In this example, use of a numerical rating scale failed to identify studies at increased risk of bias, and could have potentially led to imprecise estimates of treatment effect. Although based on a small number of included studies within an existing systematic review, we found the domain based system provided a more structured framework by which qualitative decisions concerning overall quality could be made, and was useful for detecting potential sources of bias in the available evidence.

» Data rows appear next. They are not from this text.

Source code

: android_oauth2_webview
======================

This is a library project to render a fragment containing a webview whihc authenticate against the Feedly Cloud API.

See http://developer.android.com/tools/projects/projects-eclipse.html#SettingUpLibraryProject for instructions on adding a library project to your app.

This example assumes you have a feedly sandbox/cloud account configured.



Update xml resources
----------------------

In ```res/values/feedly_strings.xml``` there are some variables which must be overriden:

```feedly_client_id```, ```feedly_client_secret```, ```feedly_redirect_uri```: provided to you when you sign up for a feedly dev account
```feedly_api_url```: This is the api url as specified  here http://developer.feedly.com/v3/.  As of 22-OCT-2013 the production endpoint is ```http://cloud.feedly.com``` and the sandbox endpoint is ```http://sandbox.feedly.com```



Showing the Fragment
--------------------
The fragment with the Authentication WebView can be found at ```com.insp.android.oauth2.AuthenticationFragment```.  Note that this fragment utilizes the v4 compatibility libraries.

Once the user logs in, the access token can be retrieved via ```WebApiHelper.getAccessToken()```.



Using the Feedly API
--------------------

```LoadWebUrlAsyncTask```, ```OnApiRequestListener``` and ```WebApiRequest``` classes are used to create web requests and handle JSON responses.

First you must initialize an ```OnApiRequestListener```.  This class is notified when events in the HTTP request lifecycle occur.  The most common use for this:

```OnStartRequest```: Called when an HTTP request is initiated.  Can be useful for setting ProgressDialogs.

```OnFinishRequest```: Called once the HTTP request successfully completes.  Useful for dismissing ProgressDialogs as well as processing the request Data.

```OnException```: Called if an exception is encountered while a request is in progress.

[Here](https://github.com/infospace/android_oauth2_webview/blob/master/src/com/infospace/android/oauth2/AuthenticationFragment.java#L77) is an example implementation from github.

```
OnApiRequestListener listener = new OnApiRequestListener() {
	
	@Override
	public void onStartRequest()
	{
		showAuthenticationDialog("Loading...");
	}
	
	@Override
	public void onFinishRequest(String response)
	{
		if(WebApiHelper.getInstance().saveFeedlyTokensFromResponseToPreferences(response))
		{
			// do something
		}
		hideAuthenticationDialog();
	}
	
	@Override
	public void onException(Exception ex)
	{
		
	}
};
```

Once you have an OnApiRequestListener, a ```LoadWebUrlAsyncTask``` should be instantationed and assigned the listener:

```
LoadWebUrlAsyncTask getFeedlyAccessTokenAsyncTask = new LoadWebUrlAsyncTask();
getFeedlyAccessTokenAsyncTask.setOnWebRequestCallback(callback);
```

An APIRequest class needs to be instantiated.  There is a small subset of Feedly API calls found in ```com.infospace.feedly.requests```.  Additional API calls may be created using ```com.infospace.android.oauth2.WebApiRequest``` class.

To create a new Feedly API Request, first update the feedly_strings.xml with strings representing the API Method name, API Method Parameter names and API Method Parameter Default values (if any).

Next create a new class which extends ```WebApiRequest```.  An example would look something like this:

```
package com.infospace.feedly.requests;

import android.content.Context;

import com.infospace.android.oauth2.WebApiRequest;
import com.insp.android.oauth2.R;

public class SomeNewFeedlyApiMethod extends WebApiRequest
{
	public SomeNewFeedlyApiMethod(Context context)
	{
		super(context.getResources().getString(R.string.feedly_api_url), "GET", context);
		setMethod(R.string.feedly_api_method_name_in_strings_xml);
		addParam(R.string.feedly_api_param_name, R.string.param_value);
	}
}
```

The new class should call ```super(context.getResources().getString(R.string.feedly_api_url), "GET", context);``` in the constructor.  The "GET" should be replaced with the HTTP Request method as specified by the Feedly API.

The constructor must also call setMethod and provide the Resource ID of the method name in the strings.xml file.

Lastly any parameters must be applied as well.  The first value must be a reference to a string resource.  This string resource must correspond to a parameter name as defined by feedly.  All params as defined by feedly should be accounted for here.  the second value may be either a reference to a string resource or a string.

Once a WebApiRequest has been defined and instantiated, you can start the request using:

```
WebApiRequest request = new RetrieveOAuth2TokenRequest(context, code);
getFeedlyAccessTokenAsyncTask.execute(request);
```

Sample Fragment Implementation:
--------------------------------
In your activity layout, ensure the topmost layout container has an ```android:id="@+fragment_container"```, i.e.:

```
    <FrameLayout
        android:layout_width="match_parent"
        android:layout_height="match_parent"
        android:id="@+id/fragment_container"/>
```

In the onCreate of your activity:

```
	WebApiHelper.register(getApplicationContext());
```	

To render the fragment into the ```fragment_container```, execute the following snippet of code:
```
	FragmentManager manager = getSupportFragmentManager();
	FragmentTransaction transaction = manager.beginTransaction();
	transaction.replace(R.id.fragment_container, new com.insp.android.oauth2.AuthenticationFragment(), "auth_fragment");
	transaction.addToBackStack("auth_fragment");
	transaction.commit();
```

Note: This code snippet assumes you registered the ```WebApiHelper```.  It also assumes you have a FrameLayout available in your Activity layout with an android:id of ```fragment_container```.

Systematic reviews are used to synthesize research evidence relating to the effectiveness of an intervention . Conclusions of high quality reviews provide a basis on which clinicians and researchers can make evidence-based decisions and recommendations. Accurately assessing methodological quality of included studies is therefore essential. Quality is a multidimensional concept representing the extent to which study design can minimise systematic and non-systematic bias, as well as inferential error [2, 3].
There are numerous instruments available for assessing quality of evidence and there remains uncertainty over which are the most appropriate to use , and how they should be used to interpret results [5, 6]. Use of different assessment methods can result in significant changes to the size and direction of pooled effect sizes [7–9] and it is therefore important to consider the properties of the assessment methods used.

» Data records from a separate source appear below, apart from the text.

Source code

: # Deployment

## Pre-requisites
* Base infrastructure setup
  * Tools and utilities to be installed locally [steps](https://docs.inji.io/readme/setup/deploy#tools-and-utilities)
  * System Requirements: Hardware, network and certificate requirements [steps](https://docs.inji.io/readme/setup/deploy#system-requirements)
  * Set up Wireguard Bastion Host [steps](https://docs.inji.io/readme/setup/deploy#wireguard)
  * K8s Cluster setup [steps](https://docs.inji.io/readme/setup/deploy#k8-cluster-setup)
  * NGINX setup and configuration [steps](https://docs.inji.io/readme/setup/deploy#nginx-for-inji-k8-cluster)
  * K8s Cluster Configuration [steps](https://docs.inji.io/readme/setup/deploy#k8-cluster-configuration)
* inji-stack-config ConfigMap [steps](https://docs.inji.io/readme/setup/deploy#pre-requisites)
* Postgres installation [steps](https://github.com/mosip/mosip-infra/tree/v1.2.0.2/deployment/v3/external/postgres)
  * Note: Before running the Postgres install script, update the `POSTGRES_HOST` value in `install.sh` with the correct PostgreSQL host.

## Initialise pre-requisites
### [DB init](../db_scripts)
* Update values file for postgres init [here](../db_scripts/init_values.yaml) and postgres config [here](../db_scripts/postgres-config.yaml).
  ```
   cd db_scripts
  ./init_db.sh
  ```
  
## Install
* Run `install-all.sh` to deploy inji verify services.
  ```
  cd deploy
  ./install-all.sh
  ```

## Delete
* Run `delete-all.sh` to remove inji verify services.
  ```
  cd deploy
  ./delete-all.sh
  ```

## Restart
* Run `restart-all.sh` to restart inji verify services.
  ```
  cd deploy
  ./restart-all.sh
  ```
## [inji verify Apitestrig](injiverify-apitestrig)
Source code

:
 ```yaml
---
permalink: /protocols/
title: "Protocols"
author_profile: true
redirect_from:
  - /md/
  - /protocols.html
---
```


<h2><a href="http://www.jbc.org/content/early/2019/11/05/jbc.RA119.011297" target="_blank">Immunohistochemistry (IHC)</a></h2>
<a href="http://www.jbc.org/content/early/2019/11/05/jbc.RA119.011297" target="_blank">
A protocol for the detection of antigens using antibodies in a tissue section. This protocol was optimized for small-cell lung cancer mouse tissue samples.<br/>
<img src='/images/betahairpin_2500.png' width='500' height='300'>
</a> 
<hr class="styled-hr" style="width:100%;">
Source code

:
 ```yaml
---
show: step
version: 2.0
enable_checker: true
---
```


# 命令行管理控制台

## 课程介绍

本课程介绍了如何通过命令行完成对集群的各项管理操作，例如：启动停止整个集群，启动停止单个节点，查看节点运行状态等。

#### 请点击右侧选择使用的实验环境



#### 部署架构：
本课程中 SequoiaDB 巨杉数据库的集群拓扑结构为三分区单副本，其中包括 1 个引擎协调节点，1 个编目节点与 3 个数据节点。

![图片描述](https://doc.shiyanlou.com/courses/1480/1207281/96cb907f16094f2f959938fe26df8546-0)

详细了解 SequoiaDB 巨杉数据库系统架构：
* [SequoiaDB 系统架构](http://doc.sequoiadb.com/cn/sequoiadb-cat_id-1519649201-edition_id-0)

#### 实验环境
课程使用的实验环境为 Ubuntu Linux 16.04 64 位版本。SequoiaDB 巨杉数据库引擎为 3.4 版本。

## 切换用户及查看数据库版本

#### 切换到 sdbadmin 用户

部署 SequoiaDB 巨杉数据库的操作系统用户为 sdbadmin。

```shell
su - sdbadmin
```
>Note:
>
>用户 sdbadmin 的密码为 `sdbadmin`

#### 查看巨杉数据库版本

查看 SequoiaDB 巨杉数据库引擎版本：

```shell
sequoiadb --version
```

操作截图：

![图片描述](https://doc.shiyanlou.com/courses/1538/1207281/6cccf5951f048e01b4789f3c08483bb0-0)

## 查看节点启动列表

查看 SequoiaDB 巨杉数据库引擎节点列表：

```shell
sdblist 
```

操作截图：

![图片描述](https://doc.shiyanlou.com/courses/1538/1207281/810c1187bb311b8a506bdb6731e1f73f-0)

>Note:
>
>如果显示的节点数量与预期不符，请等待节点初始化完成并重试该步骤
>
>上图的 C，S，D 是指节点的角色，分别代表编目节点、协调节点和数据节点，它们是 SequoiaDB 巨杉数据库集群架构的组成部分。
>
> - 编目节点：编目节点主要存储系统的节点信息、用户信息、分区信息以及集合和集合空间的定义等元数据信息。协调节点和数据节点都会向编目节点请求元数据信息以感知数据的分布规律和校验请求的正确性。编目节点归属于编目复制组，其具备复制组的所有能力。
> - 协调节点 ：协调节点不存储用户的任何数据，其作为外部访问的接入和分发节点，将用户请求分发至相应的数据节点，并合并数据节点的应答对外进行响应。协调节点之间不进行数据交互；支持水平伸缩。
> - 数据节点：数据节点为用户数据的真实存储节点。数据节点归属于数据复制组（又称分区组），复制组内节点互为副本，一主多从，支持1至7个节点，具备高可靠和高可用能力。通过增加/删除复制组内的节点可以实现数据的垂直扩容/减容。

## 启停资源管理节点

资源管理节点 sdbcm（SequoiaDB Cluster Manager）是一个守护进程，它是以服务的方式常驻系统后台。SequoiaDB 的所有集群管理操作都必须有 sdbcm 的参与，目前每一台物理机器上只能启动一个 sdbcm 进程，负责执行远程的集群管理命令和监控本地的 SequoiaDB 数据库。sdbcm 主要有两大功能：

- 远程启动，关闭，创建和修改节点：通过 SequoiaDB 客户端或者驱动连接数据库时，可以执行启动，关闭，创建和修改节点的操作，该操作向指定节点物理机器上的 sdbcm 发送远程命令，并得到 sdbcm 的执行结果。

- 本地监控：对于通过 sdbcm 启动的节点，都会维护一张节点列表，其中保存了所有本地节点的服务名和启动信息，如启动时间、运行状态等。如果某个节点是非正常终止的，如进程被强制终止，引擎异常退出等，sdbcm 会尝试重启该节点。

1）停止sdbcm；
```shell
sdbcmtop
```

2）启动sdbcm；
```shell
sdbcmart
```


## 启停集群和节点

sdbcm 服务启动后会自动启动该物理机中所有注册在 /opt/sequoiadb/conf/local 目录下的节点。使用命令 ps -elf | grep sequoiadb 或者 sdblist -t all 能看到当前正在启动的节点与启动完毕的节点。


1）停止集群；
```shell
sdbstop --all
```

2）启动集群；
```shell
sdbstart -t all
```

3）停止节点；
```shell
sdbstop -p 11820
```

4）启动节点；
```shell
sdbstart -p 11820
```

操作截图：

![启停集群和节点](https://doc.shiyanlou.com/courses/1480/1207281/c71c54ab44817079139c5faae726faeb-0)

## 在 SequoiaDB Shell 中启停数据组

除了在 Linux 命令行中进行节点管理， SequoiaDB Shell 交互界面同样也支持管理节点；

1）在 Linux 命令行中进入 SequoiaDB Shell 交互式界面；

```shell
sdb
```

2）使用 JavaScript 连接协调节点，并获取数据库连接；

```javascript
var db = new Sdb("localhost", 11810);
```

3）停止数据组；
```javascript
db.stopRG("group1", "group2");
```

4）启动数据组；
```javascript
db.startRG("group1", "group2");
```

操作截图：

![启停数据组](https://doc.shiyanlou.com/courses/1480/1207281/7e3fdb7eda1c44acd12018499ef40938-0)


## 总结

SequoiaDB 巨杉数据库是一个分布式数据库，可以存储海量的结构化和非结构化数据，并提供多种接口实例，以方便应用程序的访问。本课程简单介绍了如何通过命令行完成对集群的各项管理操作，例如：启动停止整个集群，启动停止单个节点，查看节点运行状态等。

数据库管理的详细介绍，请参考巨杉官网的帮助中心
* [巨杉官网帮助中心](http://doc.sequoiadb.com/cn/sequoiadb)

Numerical summary scores may be of limited value in interpreting the results of meta-analyses . However, these scales are widely used in the literature, possibly due to their ease of use. Quality assessment based on non-numerical or domain-based rating systems [11–14] are increasingly used, particularly when also seeking to make treatment recommendations.

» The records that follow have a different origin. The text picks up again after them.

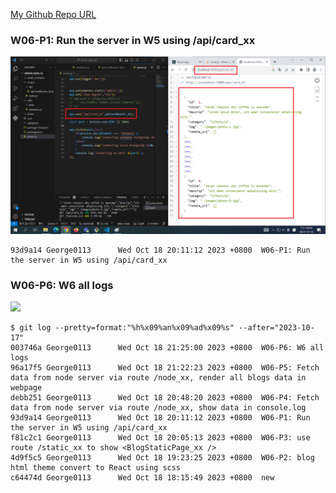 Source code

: [My Github Repo URL](https://github.com/George0113/1121-wp1-demo-211410542.git)

### W06-P1: Run the server in W5 using /api/card_xx

![](w06-p1.png)

```
93d9a14 George0113      Wed Oct 18 20:11:12 2023 +0800  W06-P1: Run the server in W5 using /api/card_xx
```

### W06-P6: W6 all logs

![](w06-p6.png)

```
$ git log --pretty=format:"%h%x09%an%x09%ad%x09%s" --after="2023-10-17"
003746a George0113      Wed Oct 18 21:25:00 2023 +0800  W06-P6: W6 all logs
96a17f5 George0113      Wed Oct 18 21:22:23 2023 +0800  W06-P5: Fetch data from node server via route /node_xx, render all blogs data in webpage
debb251 George0113      Wed Oct 18 20:48:20 2023 +0800  W06-P4: Fetch data from node server via route /node_xx, show data in console.log
93d9a14 George0113      Wed Oct 18 20:11:12 2023 +0800  W06-P1: Run the server in W5 using /api/card_xx
f81c2c1 George0113      Wed Oct 18 20:05:13 2023 +0800  W06-P3: use route /static_xx to show <BlogStaticPage_xx />
4d9f5c5 George0113      Wed Oct 18 19:23:25 2023 +0800  W06-P2: blog html theme convert to React using scss
c64474d George0113      Wed Oct 18 18:15:49 2023 +0800  new
```
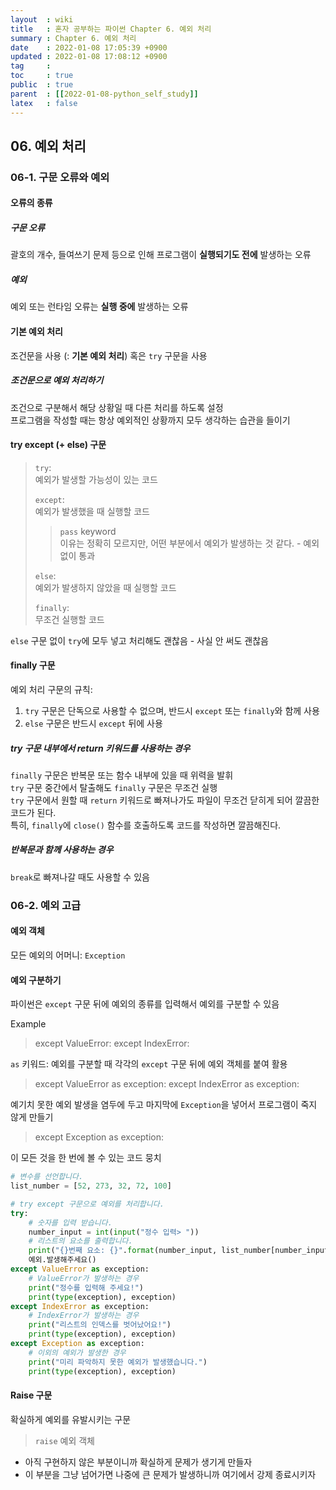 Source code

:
 ```yaml
---
layout  : wiki
title   : 혼자 공부하는 파이썬 Chapter 6. 예외 처리 
summary : Chapter 6. 예외 처리
date    : 2022-01-08 17:05:39 +0900
updated : 2022-01-08 17:08:12 +0900
tag     : 
toc     : true
public  : true
parent  : [[2022-01-08-python_self_study]] 
latex   : false
---
```

 
## 06. 예외 처리

### 06-1. 구문 오류와 예외

#### 오류의 종류

##### 구문 오류

괄호의 개수, 들여쓰기 문제 등으로 인해 프로그램이 **실행되기도 전에** 발생하는 오류

##### 예외

예외 또는 런타임 오류는 **실행 중에** 발생하는 오류

#### 기본 예외 처리

조건문을 사용 (: **기본 예외 처리**) 혹은 `try` 구문을 사용  

##### 조건문으로 예외 처리하기

조건으로 구분해서 해당 상황일 때 다른 처리를 하도록 설정  
프로그램을 작성할 때는 항상 예외적인 상황까지 모두 생각하는 습관을 들이기

#### try except (+ else) 구문

> `try`:  
> 예외가 발생할 가능성이 있는 코드  
>
> `except`:  
> 예외가 발생했을 때 실행할 코드  
>
>>`pass` keyword  
> 이유는 정확히 모르지만, 어떤 부분에서 예외가 발생하는 것 같다. - 예외 없이 통과  
>
> `else`:  
> 예외가 발생하지 않았을 때 실행할 코드  
>
> `finally`:  
> 무조건 실행할 코드

`else` 구문 없이 `try`에 모두 넣고 처리해도 괜찮음 - 사실 안 써도 괜찮음  

#### finally 구문

예외 처리 구문의 규칙:

1) `try` 구문은 단독으로 사용할 수 없으며, 반드시 `except` 또는 `finally`와 함께 사용  
2) `else` 구문은 반드시 `except` 뒤에 사용  

##### try 구문 내부에서 return 키워드를 사용하는 경우

`finally` 구문은 반복문 또는 함수 내부에 있을 때 위력을 발휘  
`try` 구문 중간에서 탈출해도 `finally` 구문은 무조건 실행  
`try` 구문에서 원할 때 `return` 키워드로 빠져나가도 파일이 무조건 닫히게 되어 깔끔한 코드가 된다.  
특히, `finally`에 `close()` 함수를 호출하도록 코드를 작성하면 깔끔해진다.

##### 반복문과 함께 사용하는 경우

`break`로 빠져나갈 때도 사용할 수 있음  

### 06-2. 예외 고급

#### 예외 객체

모든 예외의 어머니: `Exception`  

#### 예외 구분하기

파이썬은 `except` 구문 뒤에 예외의 종류를 입력해서 예외를 구분할 수 있음  

Example  
> except ValueError:
> except IndexError:

`as` 키워드: 예외를 구분할 때 각각의 `except` 구문 뒤에 예외 객체를 붙여 활용

> except ValueError as exception:
> except IndexError as exception:

예기치 못한 예외 발생을 염두에 두고 마지막에 `Exception`을 넣어서 프로그램이 죽지 않게 만들기

> except Exception as exception:

이 모든 것을 한 번에 볼 수 있는 코드 뭉치  

```python
# 변수를 선언합니다.
list_number = [52, 273, 32, 72, 100]

# try except 구문으로 예외를 처리합니다.
try:
    # 숫자를 입력 받습니다.
    number_input = int(input("정수 입력> "))
    # 리스트의 요소를 출력합니다.
    print("{}번째 요소: {}".format(number_input, list_number[number_input]))
    예외.발생해주세요()
except ValueError as exception:
    # ValueError가 발생하는 경우
    print("정수를 입력해 주세요!")
    print(type(exception), exception)
except IndexError as exception:
    # IndexError가 발생하는 경우
    print("리스트의 인덱스를 벗어났어요!")
    print(type(exception), exception)
except Exception as exception:
    # 이외의 예외가 발생한 경우
    print("미리 파악하지 못한 예외가 발생했습니다.")
    print(type(exception), exception)
```  

#### Raise 구문

확실하게 예외를 유발시키는 구문  

> `raise` 예외 객체

* 아직 구현하지 않은 부분이니까 확실하게 문제가 생기게 만들자
* 이 부분을 그냥 넘어가면 나중에 큰 문제가 발생하니까 여기에서 강제 종료시키자

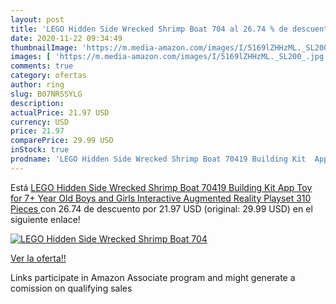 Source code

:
 ```yaml
---
layout: post
title: 'LEGO Hidden Side Wrecked Shrimp Boat 704 al 26.74 % de descuento'
date: 2020-11-22 09:34:49
thumbnailImage: 'https://m.media-amazon.com/images/I/5169lZHHzML._SL200_.jpg'
images: [ 'https://m.media-amazon.com/images/I/5169lZHHzML._SL200_.jpg' ]
comments: true
category: ofertas
author: ring
slug: B07NRSSYLG
description:
actualPrice: 21.97 USD
currency: USD
price: 21.97
comparePrice: 29.99 USD
inStock: true
prodname: 'LEGO Hidden Side Wrecked Shrimp Boat 70419 Building Kit  App Toy for 7+ Year Old Boys and Girls  Interactive Augmented Reality Playset  310 Pieces '
---
```


Está [LEGO Hidden Side Wrecked Shrimp Boat 70419 Building Kit  App Toy for 7+ Year Old Boys and Girls  Interactive Augmented Reality Playset  310 Pieces ](https://www.amazon.com/dp/B07NRSSYLG/?tag=tolees-20) con 26.74 de descuento por 21.97 USD (original: 29.99 USD) en el siguiente enlace!

[![LEGO Hidden Side Wrecked Shrimp Boat 704](https://m.media-amazon.com/images/I/5169lZHHzML._SL200_.jpg)](https://www.amazon.com/dp/B07NRSSYLG/?tag=tolees-20)

[Ver la oferta!!](https://www.amazon.com/dp/B07NRSSYLG/?tag=tolees-20)

Links participate in Amazon Associate program and might generate a comission on qualifying sales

The primary aim of this study was to compare these two contrasting methods for assessing methodological quality of randomized and non-randomized studies included within a systematic review . As part of the review the rating system proposed by the United States Preventative Services Task Force (USPSTF) [12, 13] was used to assess methodological quality and to allow for treatment recommendations to be made. We wished to compare this domain based rating system to a numerical scale to determine the potential influence of different approaches on treatment effect size within a review. We selected the rating scale proposed by Downs and Black  for comparison as it is one of the most commonly used and well validated numerical rating scales .
The study objectives were:
To determine the effect of quality ratings on pooled effect size for primary outcome data from the included studies.
To determine inter-rater reliability and level of agreement between tools when examining separate components of internal and external validity, as well as overall ratings assigned to each paper.
Details of each quality assessment tool
Downs and Black Scale
The Downs and Black Scale consists of 27 questions relating to quality of reporting (ten questions), external validity (three questions), internal validity (bias and confounding) (13 questions), and statistical power (one question) (Additional file 1: Table S1). It has been shown to have high internal consistency for the total score assigned (Kuder–Richardson 20 test: 0.89) as well as all subscales, except external validity (0.54); with reliability of the subscales varying from “good” (bias) to “poor” (external validity) . The original scale provides a total score out of 32 points, with one question in the reporting section carrying a possible two points, and the statistical power question carrying a possible five points. Previous studies have frequently employed a modified version by simplifying the power question and awarding a single point if a study had sufficient power to detect a clinically important effect, where the probability value for a difference being due to chance is <5% [18–20]. The modified version which we employed in this study therefore has a maximum score of 28. Each paper was assigned a grade of “excellent” (24–28 points), “good” (19–23 points), “fair” (14–18 points) or “poor” (<14 points).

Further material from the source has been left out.